#### HOW TO COMPLETE THIS TASK:
Lines holding the string "submitted" are the ones to copy from this listing.

#### RECORD SET:

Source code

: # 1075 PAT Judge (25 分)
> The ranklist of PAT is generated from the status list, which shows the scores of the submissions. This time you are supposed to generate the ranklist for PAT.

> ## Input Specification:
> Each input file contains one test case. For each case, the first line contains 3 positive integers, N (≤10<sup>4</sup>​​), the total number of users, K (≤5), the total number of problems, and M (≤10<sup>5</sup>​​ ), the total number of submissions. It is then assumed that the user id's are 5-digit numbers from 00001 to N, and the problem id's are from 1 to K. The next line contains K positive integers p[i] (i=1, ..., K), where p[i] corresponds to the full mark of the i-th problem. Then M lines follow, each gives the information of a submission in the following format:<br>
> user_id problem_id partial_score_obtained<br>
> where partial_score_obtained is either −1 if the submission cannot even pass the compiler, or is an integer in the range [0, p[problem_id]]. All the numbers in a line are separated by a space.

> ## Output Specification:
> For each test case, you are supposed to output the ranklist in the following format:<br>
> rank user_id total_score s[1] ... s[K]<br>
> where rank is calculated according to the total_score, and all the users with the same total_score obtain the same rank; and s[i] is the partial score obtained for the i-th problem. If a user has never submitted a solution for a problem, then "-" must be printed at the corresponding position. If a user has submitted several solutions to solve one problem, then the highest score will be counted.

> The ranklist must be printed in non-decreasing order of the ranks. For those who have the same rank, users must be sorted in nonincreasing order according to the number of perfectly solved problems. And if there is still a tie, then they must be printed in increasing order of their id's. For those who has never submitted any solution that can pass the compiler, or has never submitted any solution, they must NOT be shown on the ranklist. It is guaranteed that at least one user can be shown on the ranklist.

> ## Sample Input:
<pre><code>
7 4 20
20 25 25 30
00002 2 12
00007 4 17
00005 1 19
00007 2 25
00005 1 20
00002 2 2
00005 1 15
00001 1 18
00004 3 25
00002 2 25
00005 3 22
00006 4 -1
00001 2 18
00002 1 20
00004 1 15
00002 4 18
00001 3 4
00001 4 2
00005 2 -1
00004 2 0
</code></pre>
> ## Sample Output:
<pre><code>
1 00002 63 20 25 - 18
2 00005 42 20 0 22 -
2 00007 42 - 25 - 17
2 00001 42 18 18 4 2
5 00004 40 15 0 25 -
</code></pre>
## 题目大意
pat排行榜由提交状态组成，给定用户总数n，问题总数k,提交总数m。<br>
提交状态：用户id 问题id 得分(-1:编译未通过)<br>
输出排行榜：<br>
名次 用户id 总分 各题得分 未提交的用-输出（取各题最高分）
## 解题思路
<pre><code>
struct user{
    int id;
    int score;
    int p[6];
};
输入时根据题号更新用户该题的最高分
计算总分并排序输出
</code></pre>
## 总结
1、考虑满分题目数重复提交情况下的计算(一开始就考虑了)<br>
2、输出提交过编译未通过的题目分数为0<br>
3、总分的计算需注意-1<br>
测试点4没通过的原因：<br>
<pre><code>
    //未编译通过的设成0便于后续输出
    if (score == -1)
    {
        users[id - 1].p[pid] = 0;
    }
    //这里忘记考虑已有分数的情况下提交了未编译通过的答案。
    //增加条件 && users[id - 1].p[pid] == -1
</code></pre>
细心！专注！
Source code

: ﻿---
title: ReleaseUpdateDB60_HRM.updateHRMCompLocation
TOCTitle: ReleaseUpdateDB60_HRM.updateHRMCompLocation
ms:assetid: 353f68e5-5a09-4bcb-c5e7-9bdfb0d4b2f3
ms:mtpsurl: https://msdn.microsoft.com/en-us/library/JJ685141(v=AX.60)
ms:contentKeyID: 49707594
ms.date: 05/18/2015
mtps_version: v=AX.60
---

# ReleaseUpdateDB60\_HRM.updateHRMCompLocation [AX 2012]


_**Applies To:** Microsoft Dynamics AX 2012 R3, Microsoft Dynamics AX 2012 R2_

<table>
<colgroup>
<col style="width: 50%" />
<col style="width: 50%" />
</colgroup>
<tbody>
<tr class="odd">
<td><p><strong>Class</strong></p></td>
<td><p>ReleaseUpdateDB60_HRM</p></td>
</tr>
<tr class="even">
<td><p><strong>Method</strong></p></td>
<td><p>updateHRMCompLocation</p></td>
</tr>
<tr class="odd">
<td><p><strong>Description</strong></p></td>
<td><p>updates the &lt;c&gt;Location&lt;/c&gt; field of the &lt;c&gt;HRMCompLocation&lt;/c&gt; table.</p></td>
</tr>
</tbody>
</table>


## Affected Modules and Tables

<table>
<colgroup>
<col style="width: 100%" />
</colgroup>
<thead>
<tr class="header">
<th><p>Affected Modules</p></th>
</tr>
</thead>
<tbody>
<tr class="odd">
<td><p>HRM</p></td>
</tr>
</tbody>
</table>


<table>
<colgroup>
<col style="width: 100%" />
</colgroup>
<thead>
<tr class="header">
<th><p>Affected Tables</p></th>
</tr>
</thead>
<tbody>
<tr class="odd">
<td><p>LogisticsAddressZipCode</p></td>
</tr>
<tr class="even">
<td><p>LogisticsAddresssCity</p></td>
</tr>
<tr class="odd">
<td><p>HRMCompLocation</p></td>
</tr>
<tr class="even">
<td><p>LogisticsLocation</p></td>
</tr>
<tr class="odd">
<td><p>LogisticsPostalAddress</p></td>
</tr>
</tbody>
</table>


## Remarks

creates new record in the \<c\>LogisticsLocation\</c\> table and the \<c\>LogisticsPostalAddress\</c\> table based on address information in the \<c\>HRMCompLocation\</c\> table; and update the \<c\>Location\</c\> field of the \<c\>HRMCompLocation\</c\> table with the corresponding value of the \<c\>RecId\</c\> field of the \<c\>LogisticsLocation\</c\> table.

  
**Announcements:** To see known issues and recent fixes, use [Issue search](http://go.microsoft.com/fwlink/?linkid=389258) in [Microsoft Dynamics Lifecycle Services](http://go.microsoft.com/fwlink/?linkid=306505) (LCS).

#### RESULT BELOW:
> where rank is calculated according to the total_score, and all the users with the same total_score obtain the same rank; and s[i] is the partial score obtained for the i-th problem. If a user has never submitted a solution for a problem, then "-" must be printed at the corresponding position. If a user has submitted several solutions to solve one problem, then the highest score will be counted.
> The ranklist must be printed in non-decreasing order of the ranks. For those who have the same rank, users must be sorted in nonincreasing order according to the number of perfectly solved problems. And if there is still a tie, then they must be printed in increasing order of their id's. For those who has never submitted any solution that can pass the compiler, or has never submitted any solution, they must NOT be shown on the ranklist. It is guaranteed that at least one user can be shown on the ranklist.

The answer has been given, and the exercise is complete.